Fleming once wrote to the real Bond’s wife:  “It struck me that this brief, unromantic, Anglo-Saxon  and yet very masculine name was just what I needed, and so a second James Bond was born.”

— 7 —

The story of Windows is the story of a wild tree of apparently domesticated numbers seeking its way in the world, rather than an orderly parade of tamed wild cats.

1.0, 2.0, 3.0, NT, 3.1, 95, 98, ME, 2000, XP, Vista, 7, 8.

This is no accident. Microsoft, has always been a company that has sought its way in the existing world, rather than inviting the world into a fabricated universe of non sequiturs like Apple, Macintosh and Lisa.

The original portmanteau, MICRO-computer SOFT-ware, was a seeking of a place in a world defined by others.

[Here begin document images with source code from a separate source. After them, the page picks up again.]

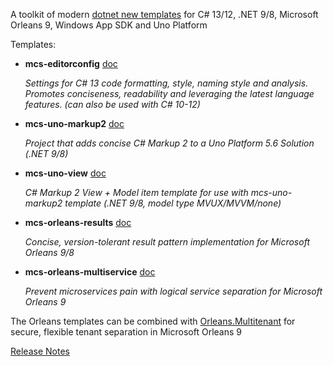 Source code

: ﻿A toolkit of modern [dotnet new templates](https://docs.microsoft.com/en-us/dotnet/core/tools/dotnet-new) for C# 13/12, .NET 9/8, Microsoft Orleans 9, Windows App SDK and Uno Platform

Templates:
- **mcs-editorconfig** [doc](https://github.com/VincentH-Net/Modern.CSharp.Templates/blob/main/Editorconfig.md)

  *Settings for C# 13 code formatting, style, naming style and analysis.
Promotes conciseness, readability and leveraging the latest language features.
(can also be used with C# 10-12)*

- **mcs-uno-markup2** [doc](https://github.com/VincentH-Net/CSharpForMarkup#readme)

  *Project that adds concise C# Markup 2 to a Uno Platform 5.6 Solution (.NET 9/8)*

- **mcs-uno-view** [doc](https://github.com/VincentH-Net/CSharpForMarkup#readme)

  *C# Markup 2 View + Model item template for use with mcs-uno-markup2 template (.NET 9/8, model type MVUX/MVVM/none)*

- **mcs-orleans-results** [doc](https://github.com/VincentH-Net/Orleans.Results#readme)

  *Concise, version-tolerant result pattern implementation for Microsoft Orleans 9/8*

- **mcs-orleans-multiservice** [doc](https://github.com/VincentH-Net/Orleans.Multiservice#readme)

  *Prevent microservices pain with logical service separation for Microsoft Orleans 9*

The Orleans templates can be combined with [Orleans.Multitenant](https://github.com/VincentH-Net/Orleans.Multitenant) for secure, flexible tenant separation in Microsoft Orleans 9

[Release Notes](https://github.com/VincentH-Net/Modern.CSharp.Templates/releases/tag/3-2-1) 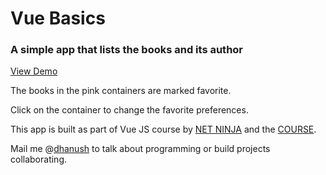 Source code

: # Vue Basics

### A simple app that lists the books and its author

[View Demo](https://codesandbox.io/s/github/dhhanush/Vue-Basics)

The books in the pink containers are marked favorite.

Click on the container to change the favorite preferences.

This app is built as part of Vue JS course by [NET NINJA](https://www.youtube.com/channel/UCW5YeuERMmlnqo4oq8vwUpg) and the [COURSE](https://www.udemy.com/course/build-web-apps-with-vuejs-firebase/).

Mail me @[dhanush](https://gmail.com/) to talk about programming or build projects collaborating.
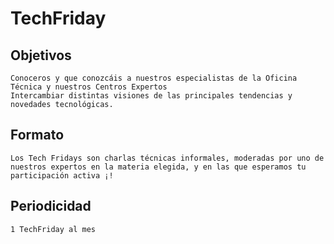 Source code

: # TechFriday

## Objetivos

    Conoceros y que conozcáis a nuestros especialistas de la Oficina Técnica y nuestros Centros Expertos
    Intercambiar distintas visiones de las principales tendencias y novedades tecnológicas.

## Formato

    Los Tech Fridays son charlas técnicas informales, moderadas por uno de nuestros expertos en la materia elegida, y en las que esperamos tu participación activa ¡!

## Periodicidad

    1 TechFriday al mes


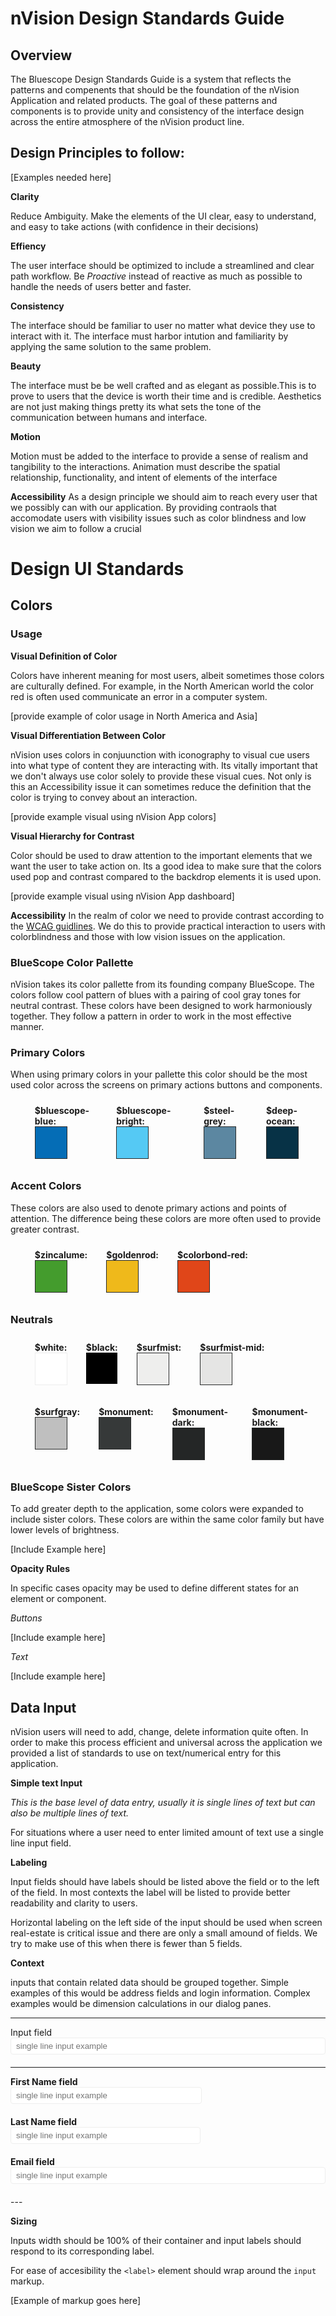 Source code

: # nVision Design Standards Guide


## Overview

The Bluescope Design Standards Guide is a system that reflects the patterns and compenents that should be the foundation of the nVision Application and related products. The goal of these patterns and 
components is to provide unity and consistency of the interface design across the entire atmosphere of the nVision product line.


## Design Principles to follow:

[Examples needed here]

__Clarity__

Reduce Ambiguity. Make the elements of the UI clear, easy to understand, and easy to take actions (with confidence in their decisions)

__Effiency__

The user interface should be optimized to include a streamlined and clear path workflow. Be *Proactive* instead of reactive as much as possible to handle the needs of users better and faster.

__Consistency__

The interface should be familiar to user no matter what device they use to interact with it. The interface must harbor intution and familiarity by applying the same solution to the same problem.

__Beauty__

The interface must be be well crafted and as elegant as possible.This is to prove to users that the device is worth their time and is credible. Aesthetics are not just making things pretty its what sets the tone of the communication between humans and interface.

__Motion__

Motion must be added to the interface to provide a sense of realism and tangibility to the interactions. Animation must describe the spatial relationship, functionality, and intent of elements of the interface

__Accessibility__
As a design principle we should aim to reach every user that we possibly can with our application. By providing contraols that accomodate users with visibility issues such as color blindness and low vision we aim to follow a crucial


# Design UI Standards

## Colors

### Usage

__Visual Definition of Color__

Colors have inherent meaning for most users, albeit sometimes those colors are culturally defined. For example, in the North American world the color red is often used communicate an error in a computer system.

[provide example of color usage in North America and Asia]


__Visual Differentiation Between Color__

nVision uses colors in conjuunction with iconography to visual cue users into what type of content they are interacting with. Its vitally important that we don't always use color solely to provide these visual cues. Not only is this an Accessibility issue it can sometimes reduce the definition that the color is trying to convey about an interaction.

[provide example visual using  nVision App colors]

__Visual Hierarchy for Contrast__

Color should be used to draw attention to the important elements that we want the user to take action on. Its a good idea to make sure that the colors used pop and contrast compared to the backdrop elements it is used upon.

[provide example visual using nVision App dashboard]

__Accessibility__
In the realm of color we need to provide contrast according to the [WCAG guidlines](https://www.w3.org/TR/WCAG20/). We do this to provide practical interaction to users with colorblindness and those with low vision issues on the application.

### BlueScope Color Pallette

nVision takes its color pallette from its founding company BlueScope. The colors follow cool pattern of blues with a pairing of cool gray tones for neutral contrast. These colors have been designed to work harmoniously together. They follow a pattern in order to work in the most effective manner.


### Primary Colors

When using primary colors in your pallette this color should be the most used color across the screens on primary actions buttons and components.

<ul style="display: flex; list-style: none;">  
<li style="padding: 10px 15px;">
  <strong>$bluescope-blue:</strong>
  <div style="background:#056DB6; width: 50px; height: 50px; border: 1px solid #282a2a;"></div>
</li>

<li style="padding: 10px 15px;">
<strong>$bluescope-bright:</strong>
  <div style="background:#55C9F4; width: 50px; height: 50px; border: 1px solid #282a2a;"></div>
</li>
<li style="padding: 10px 15px;">
<strong>$steel-grey:</strong>
  <div style="background:#5C87a1; width: 50px; height: 50px; border: 1px solid #282a2a;"></div>
</li>

<li style="padding: 10px 15px;">
<strong>$deep-ocean:</strong>
  <div style="background:#073246; width: 50px; height: 50px; border: 1px solid #282a2a;"></div>
</li>
</ul>


### Accent Colors
These colors are also used to denote primary actions and points of attention. The difference being these colors are more often used to provide greater contrast. 

<ul style="display: flex; list-style: none;">
<li style="padding: 10px 15px;">  
<strong>$zincalume:</strong>
<div style="background:#449C2D; width: 50px; height: 50px; border: 1px solid #282a2a;"></div>
</li>

<li style="padding: 10px 15px;">  
<strong>$goldenrod:</strong>
<div style="background:#EFB91B; width: 50px; height: 50px; border: 1px solid #282a2a;"></div>
</li>

<li style="padding: 10px 15px;">  
<strong>$colorbond-red:</strong>
<div style="background:#E04619; width: 50px; height: 50px; border: 1px solid #282a2a;"></div>
</li>
</ul>

### Neutrals

<ul style="display: flex; list-style: none;">
    <li style="padding:10px 15px;">
        <strong>$white:</strong>
        <div style="background:#ffffff; width: 50px; height: 50px; border: 1px solid #ededed; "></div>
    </li>
    <li style="padding:10px 15px;">
        <strong>$black:</strong>
        <div style="background:#000000; width: 50px; height: 50px;"></div>
    </li>
    <li style="padding:10px 15px;">
        <strong>$surfmist:</strong>
        <div style="background:#EEEEED; width: 50px; height: 50px; border: 1px solid #282A2A; "></div>
    </li>
    <li style="padding:10px 15px;">
        <strong>$surfmist-mid:</strong>
        <div style="background:#e5e5e4; width: 50px; height: 50px; border: 1px solid #282A2A; "></div>
    </li>
</ul>

<ul style="display: flex; list-style: none;">
  <li style="padding:10px 15px;">
        <strong>$surfgray:</strong>
        <div style="background:#BFBfBF; width: 50px; height: 50px; border: 1px solid #282A2A; "></div>
    </li>
    <li style="padding:10px 15px;">
        <strong>$monument:</strong>
        <div style="background:#363939; width: 50px; height: 50px; border: 1px solid #282a2a;"></div>
    </li>
    <li style="padding:10px 15px;">
        <strong>$monument-dark:</strong>
        <div style="background:#242626; width: 50px; height: 50px; border: 1px solid #282a2a;"></div>
    </li>
    <li style="padding:10px 15px;">
        <strong>$monument-black:</strong>
        <div style="background:#181818; width: 50px; height: 50px; border: 1px solid #282a2a;"></div>
    </li>
</ul>

### BlueScope Sister Colors

To add greater depth to the application, some colors were expanded to include sister colors. These colors are within the same color family but have lower levels of brightness.

[Include Example here]

__Opacity Rules__

In specific cases opacity may be used to define different states for an element or component.

_Buttons_

[Include example here]

_Text_

[Include example here]

## Data Input

nVision users will need to add, change, delete information quite often. In order to make this process efficient and universal across the application we provided a list of standards to use on text/numerical entry for this application.


__Simple text Input__

_This is the base level of data entry, usually it is single lines of text but can also be multiple lines of text._

For situations where a user need to enter limited amount of text use a single line input field.

__Labeling__

Input fields should have labels should be listed above the field or to the left of the field. In most contexts the label will be listed to provide better readability and clarity to users. 

Horizontal labeling on the left side of the input should be used when screen real-estate is critical issue and there are only a small amound of fields. We try to make use of this when there is fewer than 5 fields.

__Context__

inputs that contain related data should be grouped together. Simple examples of this would be address fields and login information. Complex examples would be dimension calculations in our dialog panes.

---

<form>
  <div style="padding: 10px 15x; margin-bottom: 20px;>
    <label style="font-weight: bold"> Input field
    <input style="width: 100%; border-radius: 4px; border: 1px solid #EEEEED; padding: 5px 8px;" type="text" placeholder="single line input example">
    </label>
  </div>
  <hr>
  <div style="display: inline-flex; padding: 10px 15x; margin-bottom: 20px;">
    <label style="font-weight: bold"> First Name field
    <input style="width: 100%; border-radius: 4px; border: 1px solid #EEEEED; padding: 5px 8px;" type="text" placeholder="single line input example">
    </label>
    </div>
    <div style="display: inline-flex; padding: 10px 15x; margin-bottom: 20px;">
    <label style="font-weight: bold"> Last Name field
      <input style="width: 100%; border-radius: 4px; border: 1px solid #EEEEED; padding: 5px 8px;" type="text" placeholder="single line input example">
    </label>
    </div>
    <div style="padding: 10px 15x; margin-bottom: 20px;">
    <label style="font-weight: bold"> Email field
      <input style="width: 100%; border-radius: 4px; border: 1px solid #EEEEED; padding: 5px 8px;" type="text" placeholder="single line input example">
    </label>
  </div>
</form>
---

__Sizing__

Inputs width should be 100% of their container and input labels should respond to its corresponding label.

For ease of accesibility the `<label>` element should wrap around the `input` markup.

[Example of markup goes here]

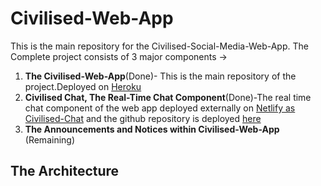 # Civilised-Web-App
This is the main repository for the Civilised-Social-Media-Web-App.
The Complete project consists of 3 major components ->

1. **The Civilised-Web-App**(Done)- This is the main repository of the project.Deployed on [Heroku](https://civilised-social-web-app.herokuapp.com/welcome)
2. **Civilised Chat, The Real-Time Chat Component**(Done)-The real time chat component of the web app deployed externally on [Netlify as Civilised-Chat](https://iiitp-civilised.netlify.app/) and the github repository is deployed [here](https://github.com/kb-0311/civilised-chat)
3. **The Announcements and Notices within Civilised-Web-App** (Remaining)


## The Architecture

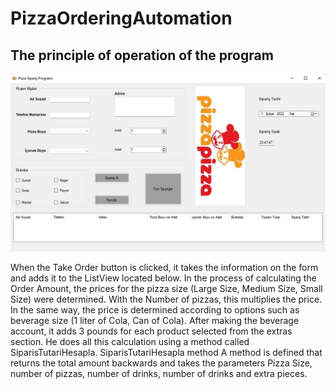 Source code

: 
# PizzaOrderingAutomation
## The principle of operation of the program

![homepage](https://github.com/murattdal/PizzaOrderingAutomation/blob/main/PizzaSiparisOtomasyonu/Homepage.png)

When the Take Order button is clicked, it takes the information on the form and adds it to the ListView located below. In the process of calculating the
Order Amount, the prices for the pizza size (Large Size, Medium Size, Small Size) were determined. With the Number of pizzas, this multiplies the price. 
In the same way, the price is determined according to options such as beverage size (1 liter of Cola, Can of Cola). After making the beverage account, 
it adds 3 pounds for each product selected from the extras section. He does all this calculation using a method called SiparisTutariHesapla. 
SiparisTutariHesapla method A method is defined that returns the total amount backwards and takes the parameters Pizza Size, number of pizzas, 
number of drinks, number of drinks and extra pieces.
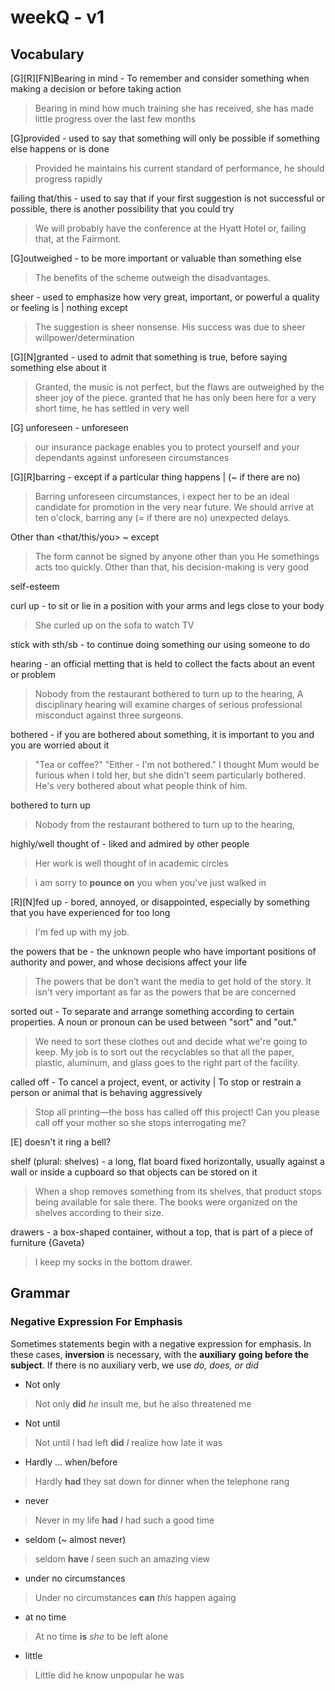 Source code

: # weekQ - v1

## Vocabulary

[G][R][FN]Bearing in mind - To  remember  and  consider  something  when  making  a  decision  or  before  taking  action
> Bearing in mind how much training she has received, she has made little progress over the last few months

[G]provided - used to say that something will only be possible if something else happens or is done
> Provided he maintains his current standard of performance, he should progress rapidly

failing that/this - used to say that if your first suggestion is not successful or possible, there is another possibility that you could try
> We will probably have the conference at the Hyatt Hotel or, failing that, at the Fairmont.

[G]outweighed - to be more important or valuable than something else
> The benefits of the scheme outweigh the disadvantages.

sheer - used to emphasize how very great, important, or powerful a quality or feeling is | nothing except
> The suggestion is sheer nonsense.
> His success was due to sheer willpower/determination

[G][N]granted - used to admit that something is true, before saying something else about it
> Granted, the music is not perfect, but the flaws are outweighed by the sheer joy of the piece.
> granted that he has only been here for a very short time, he has settled in very well

[G] unforeseen - unforeseen
> our insurance package enables you to protect yourself and your dependants against unforeseen circumstances

[G][R]barring - except if a particular thing happens | (~ if there are no) 
> Barring unforeseen circumstances, i expect her to be an ideal candidate for promotion in the very near future.
> We should arrive at ten o'clock, barring any (= if there are no) unexpected delays.

Other than <that/this/you> ~ except
> The form cannot be signed by anyone other than you
> He somethings acts too quickly. Other than that, his decision-making is very good

self-esteem

curl up - to sit or lie in a position with your arms and legs close to your body
> She curled up on the sofa to watch TV

stick with sth/sb - to continue doing something our using someone to do

hearing - an official metting that is held to collect the facts about an event or problem
> Nobody from the restaurant bothered to turn up to the hearing,
> A disciplinary hearing will examine charges of serious professional misconduct against three surgeons.

bothered - if you are bothered about something, it is important to you and you are worried about it
> "Tea or coffee?" "Either - I'm not bothered."
> I thought Mum would be furious when I told her, but she didn't seem particularly bothered.
> He's very bothered about what people think of him.

bothered to turn up
>  Nobody from the restaurant bothered to turn up to the hearing,

highly/well thought of - liked and admired by other people
> Her work is well thought of in academic circles

> i am sorry to **pounce on** you when you've just walked in

[R][N]fed up - bored, annoyed, or disappointed, especially by something that you have experienced for too long
> I'm fed up with my job.

the powers that be - the unknown people who have important positions of authority and power, and whose decisions affect your life
> The powers that be don’t want the media to get hold of the story.
> It isn't very important as far as the powers that be are concerned
> 

sorted out -  To separate and arrange something according to certain properties. A noun or pronoun can be used between "sort" and "out."
> We need to sort these clothes out and decide what we're going to keep.
> My job is to sort out the recyclables so that all the paper, plastic, aluminum, and glass goes to the right part of the facility.

called off - To cancel a project, event, or activity | To stop or restrain a person or animal that is behaving aggressively
> Stop all printing—the boss has called off this project!
> Can you please call off your mother so she stops interrogating me?

[E] doesn't it ring a bell?

shelf (plural: shelves) - a long, flat board fixed horizontally, usually against a wall or inside a cupboard so that objects can be stored on it
> When a shop removes something from its shelves, that product stops being available for sale there.
> The books were organized on the shelves according to their size.

drawers - a box-shaped container, without a top, that is part of a piece of furniture {Gaveta} 
> I keep my socks in the bottom drawer.

## Grammar

### Negative Expression For Emphasis
Sometimes statements begin with a negative expression for emphasis. In these cases, **inversion** is necessary, with the **auxiliary** **going before the subject**. If there is no auxiliary verb, we use *do, does, or did*

* Not only
> Not only **did** *he* insult me, but he also threatened me

* Not until
> Not until I had left **did** *I* realize how late it was

* Hardly ... when/before
> Hardly **had** they sat down for dinner when the telephone rang

* never
> Never in my life **had** *I* had such a good time

* seldom (~ almost never)
> seldom **have** *I* seen such an amazing view

* under no circumstances
> Under no circumstances **can** *this* happen againg

* at no time
> At no time **is** *she* to be left alone

* little
> Little did he know unpopular he was

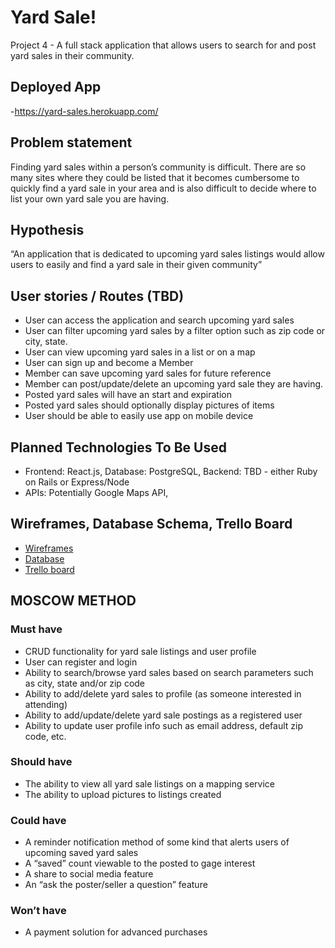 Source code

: # Yard Sale!
Project 4 - A full stack application that allows users to search for and post yard sales in their community.

## Deployed App
-https://yard-sales.herokuapp.com/

## Problem statement
Finding yard sales within a person’s community is difficult.  There are so many sites where they could be listed that it becomes cumbersome to quickly find a yard sale in your area and is also difficult to decide where to list your own yard sale you are having.

## Hypothesis 
“An application that is dedicated to upcoming yard sales listings would allow users to easily and find a yard sale in their given community”

## User stories / Routes (TBD)
- User can access the application and search upcoming yard sales
- User can filter upcoming yard sales by a filter option such as zip code or city, state.
- User can view upcoming yard sales in a list or on a map 
- User can sign up and become a Member
- Member can save upcoming yard sales for future reference
- Member can post/update/delete an upcoming yard sale they are having.
- Posted yard sales will have an start and expiration
- Posted yard sales should optionally display pictures of items
- User should be able to easily use app on mobile device

## Planned Technologies To Be Used
- Frontend: React.js, Database: PostgreSQL, Backend: TBD - either Ruby on Rails or Express/Node
- APIs:  Potentially Google Maps API, 

## Wireframes, Database Schema, Trello Board
- [Wireframes](https://drive.google.com/file/d/1Y0JtEfZbdVu0JDSFJVm7kVPttaOfigEy/view?usp=sharing)
- [Database](https://drive.google.com/file/d/1he7zQJFxxy03hh9nUXJ1RWeE0xQNzVUV/view?usp=sharing)
- [Trello board](https://trello.com/b/OkSAmxaB/yard-sales-app-project-4)

## MOSCOW METHOD

### Must have
- CRUD functionality for yard sale listings and user profile
- User can register and login 
- Ability to search/browse yard sales based on search parameters such as city, state and/or zip code
- Ability to add/delete yard sales to profile (as someone interested in attending)
- Ability to add/update/delete yard sale postings as a registered user
- Ability to update user profile info such as email address, default zip code, etc.

### Should have
- The ability to view all yard sale listings on a mapping service
- The ability to upload pictures to listings created

### Could have
- A reminder notification method of some kind that alerts users of upcoming saved yard sales
- A “saved” count viewable to the posted to gage interest
- A share to social media feature
- An “ask the poster/seller a question” feature

### Won’t have
- A payment solution for advanced purchases

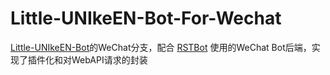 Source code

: # Little-UNIkeEN-Bot-For-Wechat
[Little-UNIkeEN-Bot](https://github.com/UNIkeEN/Little-UNIkeEN-Bot)的WeChat分支，配合 [RSTBot](https://babyqdoc.gitbook.io/wechatdocs/) 使用的WeChat Bot后端，实现了插件化和对WebAPI请求的封装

The micro-computer was ordinally a lesser thing than the mini-computer. Soft-ware was one of three wares: hard, soft and firm. An element in a set of cardinality three. It was a shy, retiring and polite name, that knew its place in the scheme of things.  

But the personality worked, and Microsoft quietly took over the universe it entered so politely. Windows was a literal-minded appropriation of the name of a key element of the desktop metaphor. Office seeks to belong in the workplace rather than redefine it. Internet Explorer remains the only browser that presumes to name itself after the thing it explores.

How a company names itself, its products and services, and its organizational parts, tells you a great deal about it.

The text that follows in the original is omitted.